1. Active LPGA Hall of Fame members

Laura Davies (2), Karrie Webb (2,12)

2. Past winners of the Women's PGA Championship

Shanshan Feng (4,6,12), Brooke Henderson (3,4,5,6,12), Danielle Kang (3,4,6,9,12), Cristie Kerr (4,9,12), Anna Nordqvist (3,4,9,12), Inbee Park (3,4,6,12), Park Sung-hyun (3,4,5,6,12)

- Juli Inkster, Suzann Pettersen, and Yani Tseng did not play.

3. Professionals who have won an LPGA major championship in the previous five years and during the current year

Chun In-gee (4,6,12), Georgia Hall (4,6,9,12), Ariya Jutanugarn (4,6,12), Kim Hyo-joo (12), In-Kyung Kim (4,5,6,12), Ko Jin-young (4,6,12), Lydia Ko (4,6,12), Brittany Lang (9,12), Lee Jeong-eun (4,6,12), Pernilla Lindberg (4,12), Ryu So-yeon (4,5,6,12), Angela Stanford (4,12), Lexi Thompson (4,6,9,12), Michelle Wie (4,9,12)

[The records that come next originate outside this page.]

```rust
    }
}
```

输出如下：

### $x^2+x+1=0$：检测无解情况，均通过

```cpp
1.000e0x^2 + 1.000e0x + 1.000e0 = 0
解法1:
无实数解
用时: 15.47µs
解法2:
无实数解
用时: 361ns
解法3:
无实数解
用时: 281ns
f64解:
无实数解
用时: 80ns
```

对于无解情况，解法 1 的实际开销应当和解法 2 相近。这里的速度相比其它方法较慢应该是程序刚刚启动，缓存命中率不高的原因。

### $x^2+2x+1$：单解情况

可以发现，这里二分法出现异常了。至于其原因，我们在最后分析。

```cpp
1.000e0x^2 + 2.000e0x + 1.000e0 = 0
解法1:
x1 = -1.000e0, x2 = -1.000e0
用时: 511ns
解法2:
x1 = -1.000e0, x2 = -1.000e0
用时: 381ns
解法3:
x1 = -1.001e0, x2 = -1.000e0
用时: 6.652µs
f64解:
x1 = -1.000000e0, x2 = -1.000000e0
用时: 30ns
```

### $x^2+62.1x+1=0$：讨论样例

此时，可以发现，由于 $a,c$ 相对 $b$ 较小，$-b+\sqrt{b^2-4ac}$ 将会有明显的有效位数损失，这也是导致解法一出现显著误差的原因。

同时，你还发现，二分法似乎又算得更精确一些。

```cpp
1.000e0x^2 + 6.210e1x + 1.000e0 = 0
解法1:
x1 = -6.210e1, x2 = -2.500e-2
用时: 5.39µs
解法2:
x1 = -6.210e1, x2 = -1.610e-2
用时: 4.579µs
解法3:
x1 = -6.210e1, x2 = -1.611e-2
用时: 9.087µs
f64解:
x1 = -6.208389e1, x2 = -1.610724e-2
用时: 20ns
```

- Mo Martin (12) did not play.
- Brittany Lincicome (4,9,12) will be on maternity leave and use (11) in 2020.

4. Professionals who have won an official LPGA tournament in the previous two calendar years and during the current year

Marina Alex (6,12), Céline Boutier (12), Nasa Hataoka (5,6,12), Ji Eun-hee (6,12), Moriya Jutanugarn (6,12), Kim Sei-young (6,12), Katherine Kirk (12), Jessica Korda (5,6,12), Nelly Korda (6,12), Bronte Law (12), Lee Mi-hyang (12), Minjee Lee (6,12), Mirim Lee (12), Stacy Lewis (9,12), Gaby López (12), Haru Nomura (12), Annie Park (12), Amy Yang (6,12)

- Jang Ha-na did not play.

5. Professionals who finished top-10 and ties at the previous year's Women's PGA Championship

Jacqui Concolino (12), Charley Hull (6,9,12), Lizette Salas (6,9,12), Angel Yin (9,12)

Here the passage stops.